Typically, one will struggle to find that the 1% RTV rule works in a Class A area let alone 2%. When looking at multifamily deals, I won't just use the 1 or 2% rule, as there are other strong parameters you might want to consider such as an opportunity for value-add or the kinds of Caps you are willing to buy at. 

Hope this helps. Good luck. Thanks! - Ola 

Don't believe everything you hear in the BP echo chamber. Half the people preaching these rules never even purchased a property. 

I am in the Charlotte, NC market and it’s so crazy here that if you buy in good entry level areas (think C+, B-) at 70% ARV all-in it’s hard to get 1-1.2% but you could potentially have 50-100k equity right out the gate.

My question is, even though I want to buy and hold, would it be better to acquire break even deals with the intent to rent them until I’ve met the 1031x requirements, then exchange them into a small MFU in the 16-20 unit range or even another similar equity play or am I just playing with fire?

The other option is to flip them, pay the tax, and take the profits to build my cash position until the market corrects, assuming it does.

For me, when good cash flow properties aren't available the answer isn't to buy properties in the hood to get closer to 2% rents. The answer for me is to look somewhere else completely. That's why I left MA.

Originally posted by @Jeshua Patrick :

I am in the Charlotte, NC market and it's so crazy here that if you buy in good entry level areas (think C+, B-) at 70% ARV all-in it's hard to get 1-1.2% but you could potentially have 50-100k equity right out the gate.

My question is, even though I want to buy and hold, would it be better to acquire break even deals with the intent to rent them until I’ve met the 1031x requirements, then exchange them into a small MFU in the 16-20 unit range or even another similar equity play or am I just playing with fire?
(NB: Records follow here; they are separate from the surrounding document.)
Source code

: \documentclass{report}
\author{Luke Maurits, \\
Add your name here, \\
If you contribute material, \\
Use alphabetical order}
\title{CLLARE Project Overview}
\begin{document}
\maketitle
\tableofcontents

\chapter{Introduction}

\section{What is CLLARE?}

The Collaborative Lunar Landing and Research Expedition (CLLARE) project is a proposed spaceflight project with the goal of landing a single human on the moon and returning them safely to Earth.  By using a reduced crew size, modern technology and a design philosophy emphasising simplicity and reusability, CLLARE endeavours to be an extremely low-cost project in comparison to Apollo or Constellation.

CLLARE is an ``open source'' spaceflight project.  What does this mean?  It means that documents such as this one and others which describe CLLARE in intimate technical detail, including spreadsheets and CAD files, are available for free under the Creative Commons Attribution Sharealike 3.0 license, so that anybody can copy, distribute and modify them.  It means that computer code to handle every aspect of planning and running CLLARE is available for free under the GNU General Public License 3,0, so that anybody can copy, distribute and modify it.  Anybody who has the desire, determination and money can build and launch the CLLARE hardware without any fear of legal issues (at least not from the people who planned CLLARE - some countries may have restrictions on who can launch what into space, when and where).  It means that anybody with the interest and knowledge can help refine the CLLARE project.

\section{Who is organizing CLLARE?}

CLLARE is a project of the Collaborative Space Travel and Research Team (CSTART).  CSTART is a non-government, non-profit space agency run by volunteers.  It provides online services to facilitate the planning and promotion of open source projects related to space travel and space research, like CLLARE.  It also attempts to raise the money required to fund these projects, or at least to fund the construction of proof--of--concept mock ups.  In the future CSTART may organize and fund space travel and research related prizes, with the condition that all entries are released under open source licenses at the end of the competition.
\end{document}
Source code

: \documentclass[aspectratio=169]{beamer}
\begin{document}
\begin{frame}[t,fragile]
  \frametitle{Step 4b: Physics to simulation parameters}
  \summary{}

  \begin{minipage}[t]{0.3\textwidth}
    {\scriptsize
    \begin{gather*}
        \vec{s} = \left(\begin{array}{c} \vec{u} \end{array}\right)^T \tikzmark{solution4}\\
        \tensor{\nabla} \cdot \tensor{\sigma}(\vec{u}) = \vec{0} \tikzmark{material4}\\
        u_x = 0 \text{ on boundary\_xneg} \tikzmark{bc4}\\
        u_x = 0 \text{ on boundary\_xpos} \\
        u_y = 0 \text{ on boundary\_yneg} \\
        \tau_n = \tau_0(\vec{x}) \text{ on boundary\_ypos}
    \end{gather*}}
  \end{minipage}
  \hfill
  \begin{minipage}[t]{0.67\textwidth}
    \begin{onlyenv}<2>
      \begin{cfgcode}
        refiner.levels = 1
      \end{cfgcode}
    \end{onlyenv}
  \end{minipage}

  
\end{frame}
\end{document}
The other option is to flip them, pay the tax, and take the profits to build my cash position until the market corrects, assuming it does.

I would BRRRR them and have cash flowing properties with no money into the deals since you want buy/hold anyways.

You'll have continuous cash this way to keep buying more properties. Then eventually you can 1031 and move to MFR.

Otherwise I would flip them and build your cash position as a secondary option. Definitely wouldn't let them go though!

Something to keep in mind of buying properties that don't cash flow is you are likely increasing your debt:income ratio and won't be able to get financing after a few of these purchases  (depending on how much other income you have).

I guess I should have been a little more clear. The SFH’s I was referring to that were 1.0-1.2% deals at 70% ARV all-in are often break even cash flow deals at best due to the extreme rise in values over the last few years.

@Jeshua Patrick How many of these would you like to be able to purchase, and how many could you actually purchase before you reach a debt:income ratio that could prevent you from financing more?

Eric a lot of that depends on the lender. I have one lender that will give me credit up front for 75% of the expected rent towards my DTI. I can increase the number of units by buying 2-4’s conventionally and those will likely offer better opportunities at cash flow currently. On market and REO SFH’s are what is really insane here at the moment.